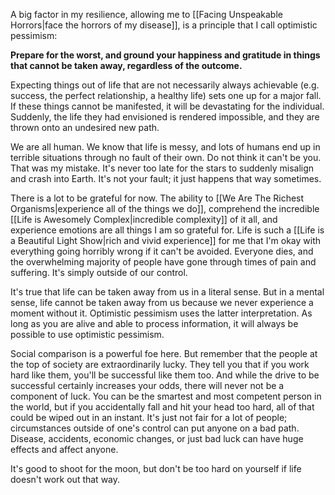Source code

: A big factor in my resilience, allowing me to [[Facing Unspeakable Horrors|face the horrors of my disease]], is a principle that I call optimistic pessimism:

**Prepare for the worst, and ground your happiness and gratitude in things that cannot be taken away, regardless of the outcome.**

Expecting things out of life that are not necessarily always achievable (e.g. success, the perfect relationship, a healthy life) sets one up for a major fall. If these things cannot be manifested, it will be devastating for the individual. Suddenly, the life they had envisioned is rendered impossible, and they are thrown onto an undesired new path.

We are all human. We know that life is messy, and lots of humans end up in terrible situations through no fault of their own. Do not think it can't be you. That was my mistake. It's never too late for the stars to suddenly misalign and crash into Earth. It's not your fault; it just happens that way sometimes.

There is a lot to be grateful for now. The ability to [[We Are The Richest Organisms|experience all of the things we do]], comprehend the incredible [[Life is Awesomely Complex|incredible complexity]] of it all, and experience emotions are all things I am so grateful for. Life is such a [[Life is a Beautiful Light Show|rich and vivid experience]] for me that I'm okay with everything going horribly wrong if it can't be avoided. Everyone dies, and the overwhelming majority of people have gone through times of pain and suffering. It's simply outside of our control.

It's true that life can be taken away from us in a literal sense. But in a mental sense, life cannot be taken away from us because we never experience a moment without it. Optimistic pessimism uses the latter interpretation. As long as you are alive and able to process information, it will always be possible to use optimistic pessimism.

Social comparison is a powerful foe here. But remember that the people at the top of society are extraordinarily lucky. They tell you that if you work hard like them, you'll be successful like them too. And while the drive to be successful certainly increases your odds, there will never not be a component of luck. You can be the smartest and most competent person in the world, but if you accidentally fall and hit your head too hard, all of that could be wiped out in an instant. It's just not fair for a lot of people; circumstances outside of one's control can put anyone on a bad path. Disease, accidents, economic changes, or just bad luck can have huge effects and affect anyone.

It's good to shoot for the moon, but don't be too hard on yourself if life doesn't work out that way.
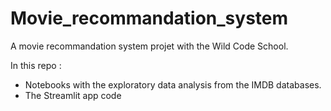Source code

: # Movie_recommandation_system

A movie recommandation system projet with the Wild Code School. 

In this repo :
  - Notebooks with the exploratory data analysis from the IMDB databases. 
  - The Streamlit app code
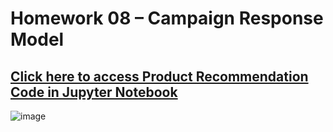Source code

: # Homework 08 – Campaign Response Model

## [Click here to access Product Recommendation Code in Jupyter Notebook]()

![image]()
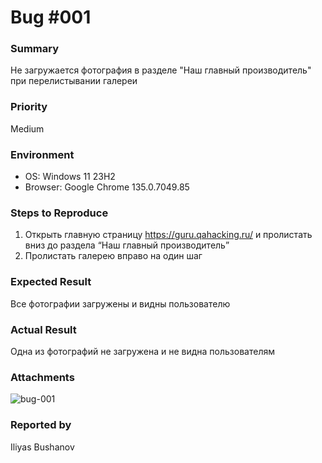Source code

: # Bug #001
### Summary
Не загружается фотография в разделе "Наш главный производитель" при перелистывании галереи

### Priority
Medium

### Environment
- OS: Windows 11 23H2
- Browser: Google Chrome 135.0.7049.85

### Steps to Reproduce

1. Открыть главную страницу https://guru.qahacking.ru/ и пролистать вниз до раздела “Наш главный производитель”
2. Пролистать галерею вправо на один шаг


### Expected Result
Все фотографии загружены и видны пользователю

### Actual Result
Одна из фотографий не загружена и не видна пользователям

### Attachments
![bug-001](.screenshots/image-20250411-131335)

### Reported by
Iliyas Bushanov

☆ ☆ ☆ ☆

### Assigned task
Only the lines starting at the one that includes "- Notebooks with" and ending at the one that includes "### Actual Result" should be retyped, exactly, from the records above; no pictures.

### Response to this task
  - Notebooks with the exploratory data analysis from the IMDB databases. 
  - The Streamlit app code
Source code

: # Homework 08 – Campaign Response Model

## [Click here to access Product Recommendation Code in Jupyter Notebook]()

![image]()
Source code

: # Bug #001
### Summary
Не загружается фотография в разделе "Наш главный производитель" при перелистывании галереи

### Priority
Medium

### Environment
- OS: Windows 11 23H2
- Browser: Google Chrome 135.0.7049.85

### Steps to Reproduce

1. Открыть главную страницу https://guru.qahacking.ru/ и пролистать вниз до раздела “Наш главный производитель”
2. Пролистать галерею вправо на один шаг


### Expected Result
Все фотографии загружены и видны пользователю

### Actual Result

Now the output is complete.